As I talk to more people both in and outside of my industry, I am still surprised to see how little is truly known about the differences in Latin cuisines. Furthermore, as of late, I've asked myself what happened? How is it possible that American palates have embraced most of the ethnic flavors from faraway places even before discovering those that thrive within their own side of the hemisphere?
It may very well be part of "the grass is always greener" effect. Perhaps it's just a belief that if something comes from very far away in the distance, it's therefore automatically exotic and much more exciting than a neighboring cuisine. Ask yourself why this is the case. Let me know your thoughts about why you think this is so.
Now don't misunderstand me. I love Thai and Italian foods as much as I love Chilean cuisine--which is very much--but still, one does have to wonder why so many distinct culinary traditions remain undiscovered by the general palate.
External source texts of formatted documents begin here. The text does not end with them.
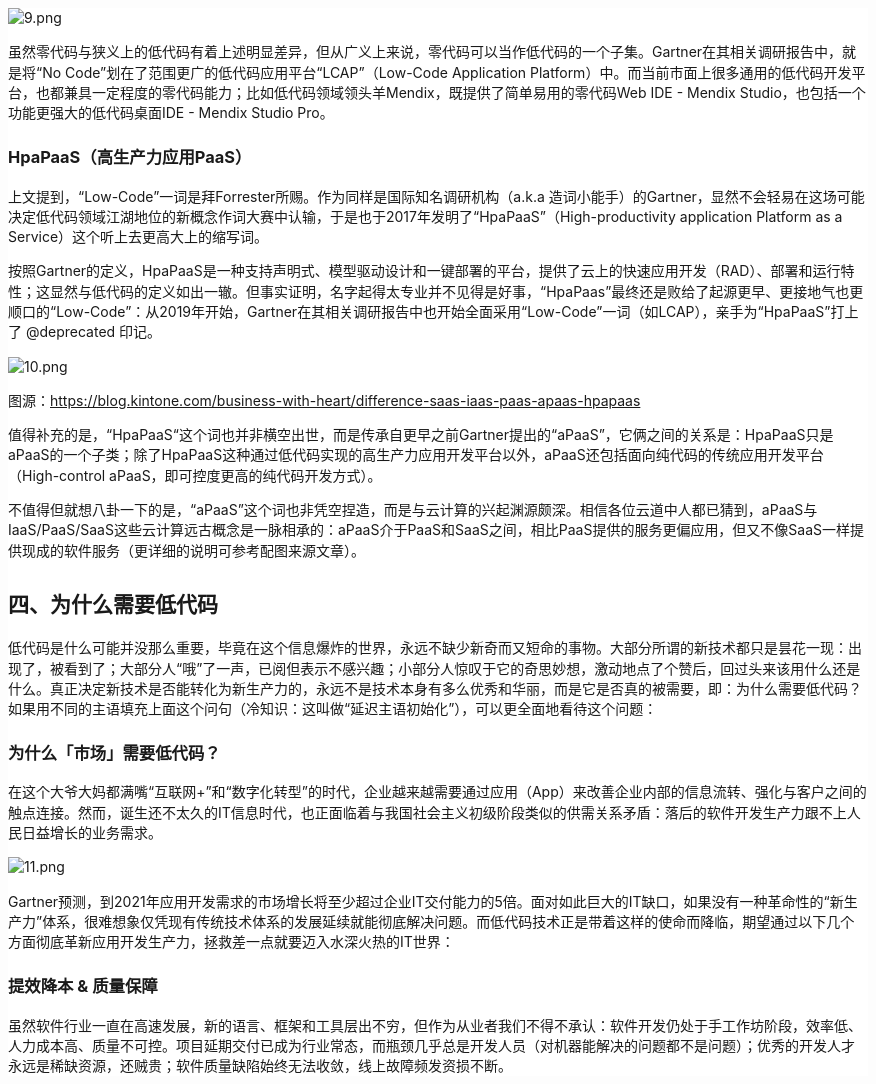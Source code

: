 

![9.png](https://xiaou-1305448902.cos.ap-nanjing.myqcloud.com/img/202308121738101.png)



虽然零代码与狭义上的低代码有着上述明显差异，但从广义上来说，零代码可以当作低代码的一个子集。Gartner在其相关调研报告中，就是将“No Code”划在了范围更广的低代码应用平台“LCAP”（Low-Code Application Platform）中。而当前市面上很多通用的低代码开发平台，也都兼具一定程度的零代码能力；比如低代码领域领头羊Mendix，既提供了简单易用的零代码Web IDE - Mendix Studio，也包括一个功能更强大的低代码桌面IDE - Mendix Studio Pro。

### HpaPaaS（高生产力应用PaaS）

上文提到，“Low-Code”一词是拜Forrester所赐。作为同样是国际知名调研机构（a.k.a 造词小能手）的Gartner，显然不会轻易在这场可能决定低代码领域江湖地位的新概念作词大赛中认输，于是也于2017年发明了“HpaPaaS”（High-productivity application Platform as a Service）这个听上去更高大上的缩写词。

按照Gartner的定义，HpaPaaS是一种支持声明式、模型驱动设计和一键部署的平台，提供了云上的快速应用开发（RAD）、部署和运行特性；这显然与低代码的定义如出一辙。但事实证明，名字起得太专业并不见得是好事，“HpaPaas”最终还是败给了起源更早、更接地气也更顺口的“Low-Code”：从2019年开始，Gartner在其相关调研报告中也开始全面采用“Low-Code”一词（如LCAP），亲手为“HpaPaaS”打上了 @deprecated 印记。



![10.png](https://xiaou-1305448902.cos.ap-nanjing.myqcloud.com/img/202308121738161.png)





图源：https://blog.kintone.com/business-with-heart/difference-saas-iaas-paas-apaas-hpapaas



值得补充的是，“HpaPaaS“这个词也并非横空出世，而是传承自更早之前Gartner提出的“aPaaS”，它俩之间的关系是：HpaPaaS只是aPaaS的一个子类；除了HpaPaaS这种通过低代码实现的高生产力应用开发平台以外，aPaaS还包括面向纯代码的传统应用开发平台（High-control aPaaS，即可控度更高的纯代码开发方式）。

不值得但就想八卦一下的是，“aPaaS”这个词也非凭空捏造，而是与云计算的兴起渊源颇深。相信各位云道中人都已猜到，aPaaS与IaaS/PaaS/SaaS这些云计算远古概念是一脉相承的：aPaaS介于PaaS和SaaS之间，相比PaaS提供的服务更偏应用，但又不像SaaS一样提供现成的软件服务（更详细的说明可参考配图来源文章）。

## 四、为什么需要低代码

低代码是什么可能并没那么重要，毕竟在这个信息爆炸的世界，永远不缺少新奇而又短命的事物。大部分所谓的新技术都只是昙花一现：出现了，被看到了；大部分人“哦”了一声，已阅但表示不感兴趣；小部分人惊叹于它的奇思妙想，激动地点了个赞后，回过头来该用什么还是什么。真正决定新技术是否能转化为新生产力的，永远不是技术本身有多么优秀和华丽，而是它是否真的被需要，即：为什么需要低代码？如果用不同的主语填充上面这个问句（冷知识：这叫做“延迟主语初始化”），可以更全面地看待这个问题：

### 为什么「市场」需要低代码？

在这个大爷大妈都满嘴“互联网+”和“数字化转型”的时代，企业越来越需要通过应用（App）来改善企业内部的信息流转、强化与客户之间的触点连接。然而，诞生还不太久的IT信息时代，也正面临着与我国社会主义初级阶段类似的供需关系矛盾：落后的软件开发生产力跟不上人民日益增长的业务需求。



![11.png](https://xiaou-1305448902.cos.ap-nanjing.myqcloud.com/img/202308121738221.png)



Gartner预测，到2021年应用开发需求的市场增长将至少超过企业IT交付能力的5倍。面对如此巨大的IT缺口，如果没有一种革命性的“新生产力”体系，很难想象仅凭现有传统技术体系的发展延续就能彻底解决问题。而低代码技术正是带着这样的使命而降临，期望通过以下几个方面彻底革新应用开发生产力，拯救差一点就要迈入水深火热的IT世界：

### 提效降本 & 质量保障

虽然软件行业一直在高速发展，新的语言、框架和工具层出不穷，但作为从业者我们不得不承认：软件开发仍处于手工作坊阶段，效率低、人力成本高、质量不可控。项目延期交付已成为行业常态，而瓶颈几乎总是开发人员（对机器能解决的问题都不是问题）；优秀的开发人才永远是稀缺资源，还贼贵；软件质量缺陷始终无法收敛，线上故障频发资损不断。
My solution--albeit a very small drop in a bucket--is to begin here, on this blog and in order to do so, I'm inviting you on a virtual culinary journey. Here, I will write about the different regions, our diverse ingredients, and about the interesting flavors that make up our many cuisines--more than two dozen of them. My aim is to make these cuisines accessible to your everyday cooking.
Sometimes, I will give you examples of very traditional dishes; others, we'll explore simple recipes that you can prepare with a Latin flair. Nothing complicated. All will reflect my practical and easy style of cooking at home. So pack up virtual bags and passports, practice your Spanish, and join me!
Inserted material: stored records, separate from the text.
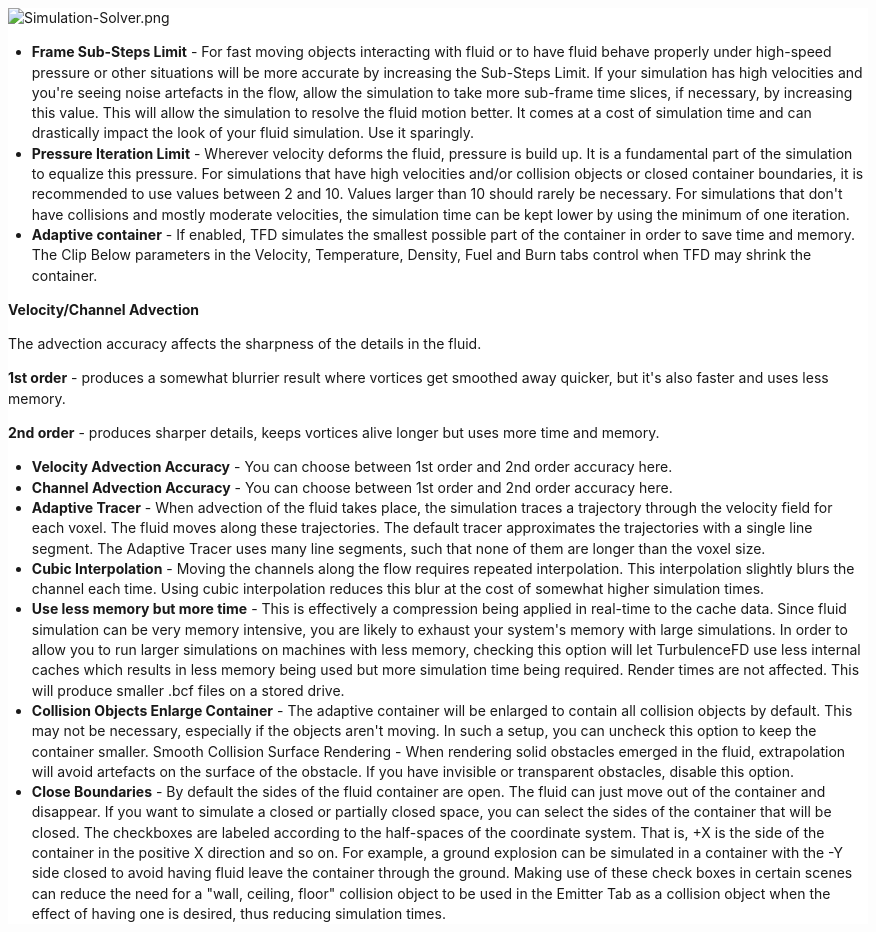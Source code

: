 </tab>

<tab title="Simulation">

<tabs>

<tab title="Solver">

![Simulation-Solver.png](Simulation-Solver.png)

* **Frame Sub-Steps Limit** - For fast moving objects interacting with fluid or to have fluid behave properly under high-speed pressure or other situations will be more accurate by increasing the Sub-Steps Limit. If your simulation has high velocities and you're seeing noise artefacts in the flow, allow the simulation to take more sub-frame time slices, if necessary, by increasing this value. This will allow the simulation to resolve the fluid motion better. It comes at a cost of simulation time and can drastically impact the look of your fluid simulation. Use it sparingly.
* **Pressure Iteration Limit** - Wherever velocity deforms the fluid, pressure is build up. It is a fundamental part of the simulation to equalize this pressure. For simulations that have high velocities and/or collision objects or closed container boundaries, it is recommended to use values between 2 and 10. Values larger than 10 should rarely be necessary. For simulations that don't have collisions and mostly moderate velocities, the simulation time can be kept lower by using the minimum of one iteration.
* **Adaptive container** - If enabled, TFD simulates the smallest possible part of the container in order to save time and memory. The Clip Below parameters in the Velocity, Temperature, Density, Fuel and Burn tabs control when TFD may shrink the container.

**Velocity/Channel Advection**

The advection accuracy affects the sharpness of the details in the fluid.

**1st order** - produces a somewhat blurrier result where vortices get smoothed away quicker, but it's also faster and uses less memory.

**2nd order** - produces sharper details, keeps vortices alive longer but uses more time and memory.

* **Velocity Advection Accuracy** - You can choose between 1st order and 2nd order accuracy here.
* **Channel Advection Accuracy** - You can choose between 1st order and 2nd order accuracy here.
* **Adaptive Tracer** - When advection of the fluid takes place, the simulation traces a trajectory through the velocity field for each voxel. The fluid moves along these trajectories. The default tracer approximates the trajectories with a single line segment. The Adaptive Tracer uses many line segments, such that none of them are longer than the voxel size.
* **Cubic Interpolation** - Moving the channels along the flow requires repeated interpolation. This interpolation slightly blurs the channel each time. Using cubic interpolation reduces this blur at the cost of somewhat higher simulation times.
* **Use less memory but more time** - This is effectively a compression being applied in real-time to the cache data. Since fluid simulation can be very memory intensive, you are likely to exhaust your system's memory with large simulations. In order to allow you to run larger simulations on machines with less memory, checking this option will let TurbulenceFD use less internal caches which results in less memory being used but more simulation time being required. Render times are not affected. This will produce smaller .bcf files on a stored drive.
* **Collision Objects Enlarge Container** - The adaptive container will be enlarged to contain all collision objects by default. This may not be necessary, especially if the objects aren't moving. In such a setup, you can uncheck this option to keep the container smaller.
  Smooth Collision Surface Rendering - When rendering solid obstacles emerged in the fluid, extrapolation will avoid artefacts on the surface of the obstacle. If you have invisible or transparent obstacles, disable this option.
* **Close Boundaries** - By default the sides of the fluid container are open. The fluid can just move out of the container and disappear. If you want to simulate a closed or partially closed space, you can select the sides of the container that will be closed. The checkboxes are labeled according to the half-spaces of the coordinate system. That is, +X is the side of the container in the positive X direction and so on. For example, a ground explosion can be simulated in a container with the -Y side closed to avoid having fluid leave the container through the ground. Making use of these check boxes in certain scenes can reduce the need for a "wall, ceiling, floor" collision object to be used in the Emitter Tab as a collision object when the effect of having one is desired, thus reducing simulation times.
Our first port of entrance will be Peru, where potatoes abound and chiles take on the vibrant colors of a sunset. Let me introduce you to the aji amarillo, the bright yellow-orange chile that is the quintessential ingredient featured in Peruvian cookery. Although you'll find other important chiles in this cuisine, this one, with its golden accent and gutsy heat, stands among the others. It's often transformed into pastes, cooked down to blend into sauces, and sliced into ceviches; they lend color and heat to potato salads, and a pungent kick to sashimi-style dishes, called tiraditos.
If you're lucky, you'll find aji amarillos sold fresh in Latin stores but you can also get them preserved in jars--both whole or transformed into paste--and dried. As with all chiles, you should seed and devein them when you're using them, if you desire less heat in your dishes;the veins are hubs for capsaicin , the spicy oils in chiles and most recipes in Peru call for you to do this. This chile is very fruity, and many recipes that use it take advantage of this fruitiness and of the fact that the heat it imparts is milder than the spiciness of other chiles. You will always use aji amarillo for its flavor, as much as for its heat. The key word here is: balance.
Today's recipe showcases this exotic chile; it's easy to make and exquisitely delicious. Cooks often run out of ideas on how to prepare chicken and here, I offer you an everyday solution that yields exciting flavor without the fanfare of hours spent in the kitchen.
The longer you marinate the chicken, the deeper its flavor will be--but don't marinate it over 24 hours or the lime will destroy the texture of the flesh--. The aji colors it brightly but will not make it too spicy for you. I serve mine over mounds of steamed white rice--abundant in Peruvian cuisine--and simply sauteed vegetables. I leave you with the recipe and with the hope that you'll join me as we continue our journey.
4 chicken leg quarters
1/4 cup aji amarillo paste (available in Latin stores)
1/3 cup sour orange juice (or half lemon and orange juices)
1/4 cup fresh thyme leaves (loosely measured)
1/2 teaspoon salt
1/8 teaspoon black pepper, freshly ground
In large, non-reactive bowl, place the chicken. In a small bowl, combine the aji and sour orange juice; pour the marinade over the chicken and cover; chill for at least 30 minutes (or up to 24 hours). Preheat the oven to 400 degrees F. Transfer the chicken to a 13 by 9 by 2-inch oven-safe dish; sprinkle with thyme, salt, and pepper.